__Exercise requirements__
The full listing, exactly as written and with no images, is the expected output.

__Information supplied__
————

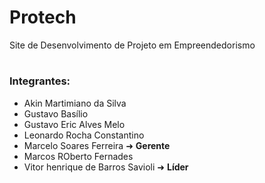 # Protech
Site de Desenvolvimento de Projeto em Empreendedorismo
#
### Integrantes:
- Akin Martimiano da Silva
- Gustavo Basílio
- Gustavo Eric Alves Melo
- Leonardo Rocha Constantino
- Marcelo Soares Ferreira ➜ **Gerente**
- Marcos ROberto Fernades
- Vitor henrique de Barros Savioli ➜ **Líder**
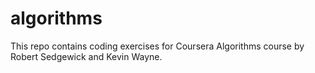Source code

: # algorithms


This repo contains coding exercises for Coursera Algorithms course by Robert Sedgewick and Kevin Wayne.
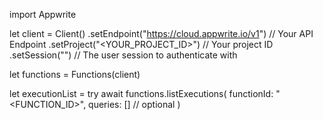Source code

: import Appwrite

let client = Client()
    .setEndpoint("https://cloud.appwrite.io/v1") // Your API Endpoint
    .setProject("<YOUR_PROJECT_ID>") // Your project ID
    .setSession("") // The user session to authenticate with

let functions = Functions(client)

let executionList = try await functions.listExecutions(
    functionId: "<FUNCTION_ID>",
    queries: [] // optional
)


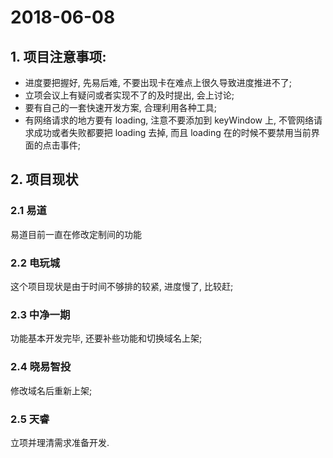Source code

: # 2018-06-08

## 1. 项目注意事项:

* 进度要把握好, 先易后难, 不要出现卡在难点上很久导致进度推进不了;
* 立项会议上有疑问或者实现不了的及时提出, 会上讨论;
* 要有自己的一套快速开发方案, 合理利用各种工具;
* 有网络请求的地方要有 loading, 注意不要添加到 keyWindow 上, 不管网络请求成功或者失败都要把 loading 去掉, 而且 loading 在的时候不要禁用当前界面的点击事件;

## 2. 项目现状

### 2.1 易道
易道目前一直在修改定制间的功能

### 2.2 电玩城
这个项目现状是由于时间不够排的较紧, 进度慢了, 比较赶;

### 2.3 中净一期
功能基本开发完毕, 还要补些功能和切换域名上架;

### 2.4 晓易智投
修改域名后重新上架;

### 2.5 天睿
立项并理清需求准备开发.


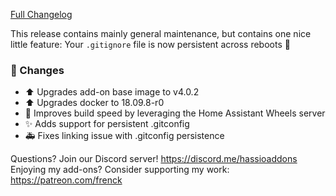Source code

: [Full Changelog][changelog]

This release contains mainly general maintenance, but contains one nice little feature:
Your `.gitignore` file is now persistent across reboots :tada:

### 🔨 Changes

- :arrow_up: Upgrades add-on base image to v4.0.2
- :arrow_up: Upgrades docker to 18.09.8-r0
- :racehorse: Improves build speed by leveraging the Home Assistant Wheels server
- :sparkles: Adds support for persistent .gitconfig
- :ambulance: Fixes linking issue with .gitconfig persistence

[changelog]: https://github.com/hassio-addons/addon-ssh/compare/v6.1.0...v6.2.0

Questions? Join our Discord server! https://discord.me/hassioaddons
Enjoying my add-ons? Consider supporting my work: https://patreon.com/frenck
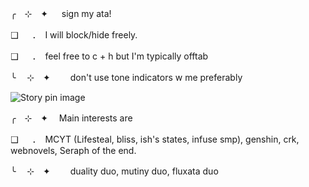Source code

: ╭　⊹　✦ 　 sign my ata! 

❑ 　 ．　I will block/hide freely. 

❑ 　 ．　feel free to c + h but I'm typically offtab 

╰ 　⊹　✦　 　don't use tone indicators w me preferably 

<img src="https://i.pinimg.com/736x/0e/84/54/0e8454ced49c16607c68bd18952f4afd.jpg" alt="Story pin image"/>

╭　⊹　✦ 　Main interests are 

❑ 　 ．　MCYT (Lifesteal, bliss, ish's states, infuse smp), genshin, crk, webnovels, Seraph of the end.

╰ 　⊹　✦　 　duality duo, mutiny duo, fluxata duo

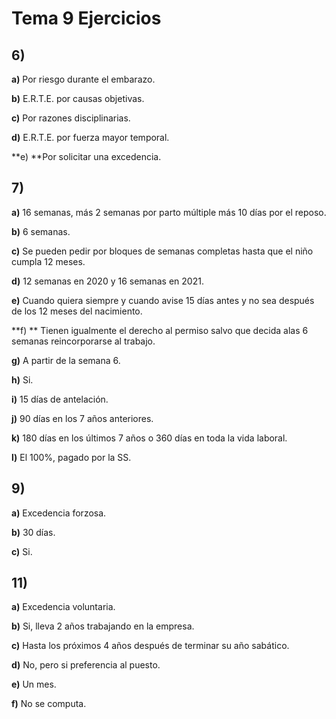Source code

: #  Tema 9 Ejercicios

## 6) 

**a)** Por riesgo durante el embarazo.

**b)** E.R.T.E. por causas objetivas.

**c)** Por razones disciplinarias.

**d)** E.R.T.E. por fuerza mayor temporal.

**e) **Por solicitar una excedencia.

## 7)

**a)** 16 semanas, más 2 semanas por parto múltiple más 10 días por el reposo.

**b)** 6 semanas.

**c)** Se pueden pedir por bloques de semanas completas hasta que el niño cumpla 12 meses.

**d)** 12 semanas en 2020 y 16 semanas en 2021.

**e)** Cuando quiera siempre y cuando avise 15 días antes y no sea después de los 12 meses del nacimiento.

**f) ** Tienen igualmente el derecho al permiso salvo que decida alas 6 semanas reincorporarse al trabajo.

**g)** A partir de la semana 6.

**h)** Si.

**i)** 15 días de antelación.

**j)** 90 días en los 7 años anteriores.

**k)** 180 días en los últimos 7 años o 360 días en toda la vida laboral.

**l)** El 100%, pagado por la SS.

## 9)

**a)** Excedencia forzosa.

**b)** 30 días.

**c)** Si.

## 11)

**a)** Excedencia voluntaria.

**b)** Si, lleva 2 años trabajando en la empresa.

**c)** Hasta los próximos 4 años después de terminar su año sabático.

**d)** No, pero si preferencia al puesto.

**e)** Un mes.

**f)** No se computa.
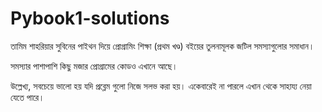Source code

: # Pybook1-solutions
তামিম শাহরিয়ার সুবিনের পাইথন দিয়ে প্রোগ্রামিং শিক্ষা (প্রথম খণ্ড) বইয়ের তুলনামূলক জটিল সমস্যাগুলোর সমাধান।

সমস্যার পাশাপাশি কিছু মজার প্রোগ্রামের কোডও এখানে আছে। 

উল্লেখ্য, সবচেয়ে ভালো হয় যদি প্রব্লেম গুলো নিজে সলভ করা হয়। একেবারেই না পারলে এখান থেকে সাহায্য নেয়া যেতে পারে।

————

__Task result__
 # Protech
Site de Desenvolvimento de Projeto em Empreendedorismo
#
### Integrantes:
- Akin Martimiano da Silva
- Gustavo Basílio
- Gustavo Eric Alves Melo
- Leonardo Rocha Constantino
- Marcelo Soares Ferreira ➜ **Gerente**
- Marcos ROberto Fernades
- Vitor henrique de Barros Savioli ➜ **Líder**
Source code

: # algorithms


This repo contains coding exercises for Coursera Algorithms course by Robert Sedgewick and Kevin Wayne.
Source code

: import Appwrite

let client = Client()
    .setEndpoint("https://cloud.appwrite.io/v1") // Your API Endpoint
    .setProject("<YOUR_PROJECT_ID>") // Your project ID
    .setSession("") // The user session to authenticate with

let functions = Functions(client)

let executionList = try await functions.listExecutions(
    functionId: "<FUNCTION_ID>",
    queries: [] // optional
)


Source code

: # 2018-06-08

## 1. 项目注意事项:

* 进度要把握好, 先易后难, 不要出现卡在难点上很久导致进度推进不了;
* 立项会议上有疑问或者实现不了的及时提出, 会上讨论;
* 要有自己的一套快速开发方案, 合理利用各种工具;
* 有网络请求的地方要有 loading, 注意不要添加到 keyWindow 上, 不管网络请求成功或者失败都要把 loading 去掉, 而且 loading 在的时候不要禁用当前界面的点击事件;

## 2. 项目现状

### 2.1 易道
易道目前一直在修改定制间的功能

### 2.2 电玩城
这个项目现状是由于时间不够排的较紧, 进度慢了, 比较赶;

### 2.3 中净一期
功能基本开发完毕, 还要补些功能和切换域名上架;

### 2.4 晓易智投
修改域名后重新上架;

### 2.5 天睿
立项并理清需求准备开发.


Source code

: [Full Changelog][changelog]

This release contains mainly general maintenance, but contains one nice little feature:
Your `.gitignore` file is now persistent across reboots :tada:

### 🔨 Changes

- :arrow_up: Upgrades add-on base image to v4.0.2
- :arrow_up: Upgrades docker to 18.09.8-r0
- :racehorse: Improves build speed by leveraging the Home Assistant Wheels server
- :sparkles: Adds support for persistent .gitconfig
- :ambulance: Fixes linking issue with .gitconfig persistence

[changelog]: https://github.com/hassio-addons/addon-ssh/compare/v6.1.0...v6.2.0

Questions? Join our Discord server! https://discord.me/hassioaddons
Enjoying my add-ons? Consider supporting my work: https://patreon.com/frenck
Source code

: ╭　⊹　✦ 　 sign my ata! 

❑ 　 ．　I will block/hide freely. 

❑ 　 ．　feel free to c + h but I'm typically offtab 

╰ 　⊹　✦　 　don't use tone indicators w me preferably 

<img src="https://i.pinimg.com/736x/0e/84/54/0e8454ced49c16607c68bd18952f4afd.jpg" alt="Story pin image"/>

╭　⊹　✦ 　Main interests are 

❑ 　 ．　MCYT (Lifesteal, bliss, ish's states, infuse smp), genshin, crk, webnovels, Seraph of the end.

╰ 　⊹　✦　 　duality duo, mutiny duo, fluxata duo

Source code

: #  Tema 9 Ejercicios

## 6) 

**a)** Por riesgo durante el embarazo.

**b)** E.R.T.E. por causas objetivas.

**c)** Por razones disciplinarias.

**d)** E.R.T.E. por fuerza mayor temporal.

**e) **Por solicitar una excedencia.

## 7)

**a)** 16 semanas, más 2 semanas por parto múltiple más 10 días por el reposo.

**b)** 6 semanas.

**c)** Se pueden pedir por bloques de semanas completas hasta que el niño cumpla 12 meses.

**d)** 12 semanas en 2020 y 16 semanas en 2021.

**e)** Cuando quiera siempre y cuando avise 15 días antes y no sea después de los 12 meses del nacimiento.

**f) ** Tienen igualmente el derecho al permiso salvo que decida alas 6 semanas reincorporarse al trabajo.

**g)** A partir de la semana 6.

**h)** Si.

**i)** 15 días de antelación.

**j)** 90 días en los 7 años anteriores.

**k)** 180 días en los últimos 7 años o 360 días en toda la vida laboral.

**l)** El 100%, pagado por la SS.

## 9)

**a)** Excedencia forzosa.

**b)** 30 días.

**c)** Si.

## 11)

**a)** Excedencia voluntaria.

**b)** Si, lleva 2 años trabajando en la empresa.

**c)** Hasta los próximos 4 años después de terminar su año sabático.

**d)** No, pero si preferencia al puesto.

**e)** Un mes.

**f)** No se computa.
Source code

: # Pybook1-solutions
তামিম শাহরিয়ার সুবিনের পাইথন দিয়ে প্রোগ্রামিং শিক্ষা (প্রথম খণ্ড) বইয়ের তুলনামূলক জটিল সমস্যাগুলোর সমাধান।

সমস্যার পাশাপাশি কিছু মজার প্রোগ্রামের কোডও এখানে আছে। 

উল্লেখ্য, সবচেয়ে ভালো হয় যদি প্রব্লেম গুলো নিজে সলভ করা হয়। একেবারেই না পারলে এখান থেকে সাহায্য নেয়া যেতে পারে।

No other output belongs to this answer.